- Items from a data source:
=====

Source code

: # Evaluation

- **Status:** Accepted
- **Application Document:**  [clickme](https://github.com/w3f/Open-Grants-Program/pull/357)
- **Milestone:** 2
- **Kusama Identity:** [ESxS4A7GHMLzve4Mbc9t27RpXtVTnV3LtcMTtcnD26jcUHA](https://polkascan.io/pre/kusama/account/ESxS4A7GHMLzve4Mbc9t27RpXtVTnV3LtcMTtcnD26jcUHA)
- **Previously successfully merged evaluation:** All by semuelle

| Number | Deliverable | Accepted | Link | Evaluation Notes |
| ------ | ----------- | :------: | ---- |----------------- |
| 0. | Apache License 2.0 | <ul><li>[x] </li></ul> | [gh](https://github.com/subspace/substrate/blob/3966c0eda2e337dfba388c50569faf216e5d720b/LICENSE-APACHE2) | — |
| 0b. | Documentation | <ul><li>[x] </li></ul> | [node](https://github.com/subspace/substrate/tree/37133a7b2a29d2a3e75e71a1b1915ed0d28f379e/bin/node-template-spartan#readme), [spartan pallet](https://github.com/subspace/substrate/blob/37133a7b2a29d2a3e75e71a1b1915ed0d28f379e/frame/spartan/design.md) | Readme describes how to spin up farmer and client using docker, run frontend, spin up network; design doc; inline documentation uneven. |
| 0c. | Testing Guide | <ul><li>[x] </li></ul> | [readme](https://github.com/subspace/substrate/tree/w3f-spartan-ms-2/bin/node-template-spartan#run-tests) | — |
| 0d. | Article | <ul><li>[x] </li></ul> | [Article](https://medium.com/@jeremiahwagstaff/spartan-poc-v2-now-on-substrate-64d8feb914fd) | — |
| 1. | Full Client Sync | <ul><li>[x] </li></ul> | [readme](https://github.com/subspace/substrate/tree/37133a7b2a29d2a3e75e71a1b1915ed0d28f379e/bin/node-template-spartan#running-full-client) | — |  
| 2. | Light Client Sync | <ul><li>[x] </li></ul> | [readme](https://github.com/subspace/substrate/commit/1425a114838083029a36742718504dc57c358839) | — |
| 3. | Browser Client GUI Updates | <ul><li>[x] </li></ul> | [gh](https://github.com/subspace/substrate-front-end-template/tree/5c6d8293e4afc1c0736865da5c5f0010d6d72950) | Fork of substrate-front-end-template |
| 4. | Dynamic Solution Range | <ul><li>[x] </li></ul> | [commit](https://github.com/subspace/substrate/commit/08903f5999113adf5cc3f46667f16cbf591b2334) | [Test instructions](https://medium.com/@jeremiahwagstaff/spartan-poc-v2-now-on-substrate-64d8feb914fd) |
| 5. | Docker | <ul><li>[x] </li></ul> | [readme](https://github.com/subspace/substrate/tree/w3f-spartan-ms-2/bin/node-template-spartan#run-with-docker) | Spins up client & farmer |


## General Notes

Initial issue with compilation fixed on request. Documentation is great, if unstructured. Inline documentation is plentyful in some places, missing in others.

=====

- Try it:
The records above are to be given again in full, exactly as written.

- Solution:
Source code

: # Evaluation

- **Status:** Accepted
- **Application Document:**  [clickme](https://github.com/w3f/Open-Grants-Program/pull/357)
- **Milestone:** 2
- **Kusama Identity:** [ESxS4A7GHMLzve4Mbc9t27RpXtVTnV3LtcMTtcnD26jcUHA](https://polkascan.io/pre/kusama/account/ESxS4A7GHMLzve4Mbc9t27RpXtVTnV3LtcMTtcnD26jcUHA)
- **Previously successfully merged evaluation:** All by semuelle

| Number | Deliverable | Accepted | Link | Evaluation Notes |
| ------ | ----------- | :------: | ---- |----------------- |
| 0. | Apache License 2.0 | <ul><li>[x] </li></ul> | [gh](https://github.com/subspace/substrate/blob/3966c0eda2e337dfba388c50569faf216e5d720b/LICENSE-APACHE2) | — |
| 0b. | Documentation | <ul><li>[x] </li></ul> | [node](https://github.com/subspace/substrate/tree/37133a7b2a29d2a3e75e71a1b1915ed0d28f379e/bin/node-template-spartan#readme), [spartan pallet](https://github.com/subspace/substrate/blob/37133a7b2a29d2a3e75e71a1b1915ed0d28f379e/frame/spartan/design.md) | Readme describes how to spin up farmer and client using docker, run frontend, spin up network; design doc; inline documentation uneven. |
| 0c. | Testing Guide | <ul><li>[x] </li></ul> | [readme](https://github.com/subspace/substrate/tree/w3f-spartan-ms-2/bin/node-template-spartan#run-tests) | — |
| 0d. | Article | <ul><li>[x] </li></ul> | [Article](https://medium.com/@jeremiahwagstaff/spartan-poc-v2-now-on-substrate-64d8feb914fd) | — |
| 1. | Full Client Sync | <ul><li>[x] </li></ul> | [readme](https://github.com/subspace/substrate/tree/37133a7b2a29d2a3e75e71a1b1915ed0d28f379e/bin/node-template-spartan#running-full-client) | — |  
| 2. | Light Client Sync | <ul><li>[x] </li></ul> | [readme](https://github.com/subspace/substrate/commit/1425a114838083029a36742718504dc57c358839) | — |
| 3. | Browser Client GUI Updates | <ul><li>[x] </li></ul> | [gh](https://github.com/subspace/substrate-front-end-template/tree/5c6d8293e4afc1c0736865da5c5f0010d6d72950) | Fork of substrate-front-end-template |
| 4. | Dynamic Solution Range | <ul><li>[x] </li></ul> | [commit](https://github.com/subspace/substrate/commit/08903f5999113adf5cc3f46667f16cbf591b2334) | [Test instructions](https://medium.com/@jeremiahwagstaff/spartan-poc-v2-now-on-substrate-64d8feb914fd) |
| 5. | Docker | <ul><li>[x] </li></ul> | [readme](https://github.com/subspace/substrate/tree/w3f-spartan-ms-2/bin/node-template-spartan#run-with-docker) | Spins up client & farmer |


## General Notes

Initial issue with compilation fixed on request. Documentation is great, if unstructured. Inline documentation is plentyful in some places, missing in others.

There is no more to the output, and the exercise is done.